>>>

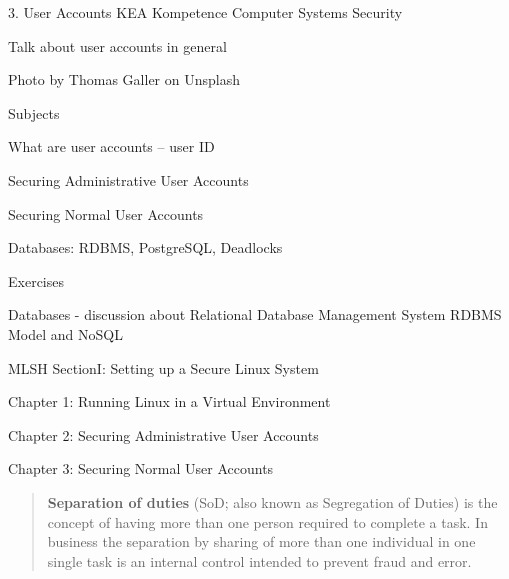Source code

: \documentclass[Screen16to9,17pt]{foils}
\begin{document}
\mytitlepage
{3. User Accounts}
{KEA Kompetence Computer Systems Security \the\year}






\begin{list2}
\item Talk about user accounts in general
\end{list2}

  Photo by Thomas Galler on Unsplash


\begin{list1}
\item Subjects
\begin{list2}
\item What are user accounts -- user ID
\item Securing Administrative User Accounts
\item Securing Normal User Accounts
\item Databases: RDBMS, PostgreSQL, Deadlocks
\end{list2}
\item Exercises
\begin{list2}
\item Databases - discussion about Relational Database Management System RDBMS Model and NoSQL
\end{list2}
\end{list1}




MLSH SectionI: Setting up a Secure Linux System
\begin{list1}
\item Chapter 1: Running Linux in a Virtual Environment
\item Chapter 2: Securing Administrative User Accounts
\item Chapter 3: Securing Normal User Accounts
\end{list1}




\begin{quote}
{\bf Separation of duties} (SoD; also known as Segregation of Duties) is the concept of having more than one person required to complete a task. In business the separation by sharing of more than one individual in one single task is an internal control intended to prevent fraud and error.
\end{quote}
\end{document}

<<<
>>>

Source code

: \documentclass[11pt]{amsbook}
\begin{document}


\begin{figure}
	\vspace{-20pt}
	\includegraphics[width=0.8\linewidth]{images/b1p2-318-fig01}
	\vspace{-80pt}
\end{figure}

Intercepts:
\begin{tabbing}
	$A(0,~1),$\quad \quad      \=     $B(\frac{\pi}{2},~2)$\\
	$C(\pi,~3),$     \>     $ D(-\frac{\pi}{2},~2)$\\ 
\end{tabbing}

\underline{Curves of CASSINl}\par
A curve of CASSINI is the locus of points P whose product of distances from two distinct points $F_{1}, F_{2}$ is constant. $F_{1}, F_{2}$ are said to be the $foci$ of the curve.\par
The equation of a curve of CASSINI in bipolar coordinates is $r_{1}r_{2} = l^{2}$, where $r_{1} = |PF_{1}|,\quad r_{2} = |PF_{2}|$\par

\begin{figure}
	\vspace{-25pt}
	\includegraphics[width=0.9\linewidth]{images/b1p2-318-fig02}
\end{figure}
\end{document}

<<<

Check the entries above line by line and return each one containing the word "Databases".

→ **Solution to the exercise**:
\item Databases: RDBMS, PostgreSQL, Deadlocks
\item Databases - discussion about Relational Database Management System RDBMS Model and NoSQL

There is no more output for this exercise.